■ Problem statement
Repeat the data that follows verbatim. Images are not part of the copy.

■ Material provided
+ + + + + + +
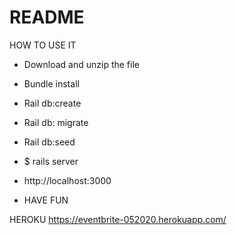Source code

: # README

HOW TO USE IT

* Download and unzip the file

* Bundle install

* Rail db:create

* Rail db: migrate

* Rail db:seed 

* $ rails server

* http://localhost:3000

* HAVE FUN

HEROKU
https://eventbrite-052020.herokuapp.com/
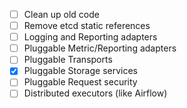 - [ ] Clean up old code
- [ ] Remove etcd static references
- [ ] Logging and Reporting adapters
- [ ] Pluggable Metric/Reporting adapters
- [ ] Pluggable Transports
- [x] Pluggable Storage services
- [ ] Pluggable Request security
- [ ] Distributed executors (like Airflow)
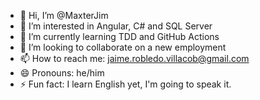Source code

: - 👋 Hi, I’m @MaxterJim
- 👀 I’m interested in Angular, C# and SQL Server
- 🌱 I’m currently learning TDD and GitHub Actions
- 💞️ I’m looking to collaborate on a new employment
- 📫 How to reach me: jaime.robledo.villacob@gmail.com
- 😄 Pronouns: he/him
- ⚡ Fun fact: I learn English yet, I'm going to speak it.

<!---
MaxterJim/MaxterJim is a ✨ special ✨ repository because its `README.md` (this file) appears on your GitHub profile.
You can click the Preview link to take a look at your changes.
--->
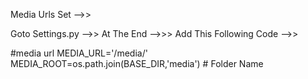 Media Urls Set -->>

Goto Settings.py -->> At The End -->>> Add This Following Code -->>

#media url
MEDIA_URL='/media/' 
MEDIA_ROOT=os.path.join(BASE_DIR,'media') # Folder Name 

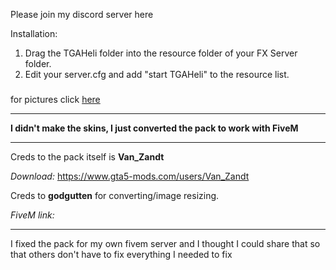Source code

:Please join my discord server here



Installation:
1. Drag the TGAHeli folder into the resource folder of your FX Server folder.
2. Edit your server.cfg and add "start TGAHeli" to the resource list.


### 


for pictures click [here](https://github.com/godgutten/Emergency-Helicopter-Pack/tree/master/Screens)

_____________________________

**I didn't make the skins, I just converted the pack to work with FiveM**

_____________________________

Creds to the pack itself is **Van_Zandt**

_Download:_
https://www.gta5-mods.com/users/Van_Zandt

Creds to **godgutten** for converting/image resizing. 

_FiveM link:_


_____________________________

I fixed the pack for my own fivem server and I thought I could share that so that others don't have to fix everything I needed to fix

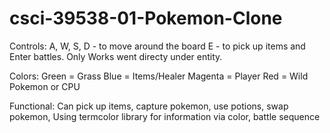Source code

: # csci-39538-01-Pokemon-Clone

Controls:
A, W, S, D - to move around the board
E - to pick up items and Enter battles. Only Works went directy under entity. 

Colors:
Green = Grass 
Blue = Items/Healer
Magenta = Player
Red = Wild Pokemon or CPU

Functional:
Can pick up items, capture pokemon, use potions, swap pokemon,
Using termcolor library for information via color, battle sequence
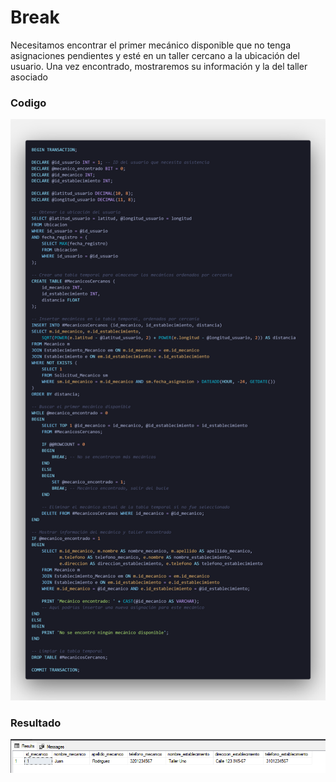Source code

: <h1>Break</h1> 

<p>Necesitamos encontrar el primer mecánico disponible que no tenga asignaciones pendientes y esté en un taller cercano a la ubicación del usuario. Una vez encontrado, mostraremos su información y la del taller asociado</p> 

<h3>Codigo</h3>

![Descripción de la imagen](./Images/Break.png)

<h3>Resultado</h3>


![Descripción de la imagen](./Images/resultado.png)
+ + + + + + +
■ Response
Source code

: # README

HOW TO USE IT

* Download and unzip the file

* Bundle install

* Rail db:create

* Rail db: migrate

* Rail db:seed 

* $ rails server

* http://localhost:3000

* HAVE FUN

HEROKU
https://eventbrite-052020.herokuapp.com/
 - [ ] Clean up old code
- [ ] Remove etcd static references
- [ ] Logging and Reporting adapters
- [ ] Pluggable Metric/Reporting adapters
- [ ] Pluggable Transports
- [x] Pluggable Storage services
- [ ] Pluggable Request security
- [ ] Distributed executors (like Airflow)
Source code

: - 👋 Hi, I’m @MaxterJim
- 👀 I’m interested in Angular, C# and SQL Server
- 🌱 I’m currently learning TDD and GitHub Actions
- 💞️ I’m looking to collaborate on a new employment
- 📫 How to reach me: jaime.robledo.villacob@gmail.com
- 😄 Pronouns: he/him
- ⚡ Fun fact: I learn English yet, I'm going to speak it.

<!---
MaxterJim/MaxterJim is a ✨ special ✨ repository because its `README.md` (this file) appears on your GitHub profile.
You can click the Preview link to take a look at your changes.
--->
 Media Urls Set -->>

Goto Settings.py -->> At The End -->>> Add This Following Code -->>

#media url
MEDIA_URL='/media/' 
MEDIA_ROOT=os.path.join(BASE_DIR,'media') # Folder Name 

Source code

:Please join my discord server here



Installation:
1. Drag the TGAHeli folder into the resource folder of your FX Server folder.
2. Edit your server.cfg and add "start TGAHeli" to the resource list.


### 


for pictures click [here](https://github.com/godgutten/Emergency-Helicopter-Pack/tree/master/Screens)

_____________________________

**I didn't make the skins, I just converted the pack to work with FiveM**

_____________________________

Creds to the pack itself is **Van_Zandt**

_Download:_
https://www.gta5-mods.com/users/Van_Zandt

Creds to **godgutten** for converting/image resizing. 

_FiveM link:_


_____________________________

I fixed the pack for my own fivem server and I thought I could share that so that others don't have to fix everything I needed to fix

Source code

: # csci-39538-01-Pokemon-Clone

Controls:
A, W, S, D - to move around the board
E - to pick up items and Enter battles. Only Works went directy under entity. 

Colors:
Green = Grass 
Blue = Items/Healer
Magenta = Player
Red = Wild Pokemon or CPU

Functional:
Can pick up items, capture pokemon, use potions, swap pokemon,
Using termcolor library for information via color, battle sequence
Source code

: <h1>Break</h1> 

<p>Necesitamos encontrar el primer mecánico disponible que no tenga asignaciones pendientes y esté en un taller cercano a la ubicación del usuario. Una vez encontrado, mostraremos su información y la del taller asociado</p> 

<h3>Codigo</h3>

![Descripción de la imagen](./Images/Break.png)

<h3>Resultado</h3>


![Descripción de la imagen](./Images/resultado.png)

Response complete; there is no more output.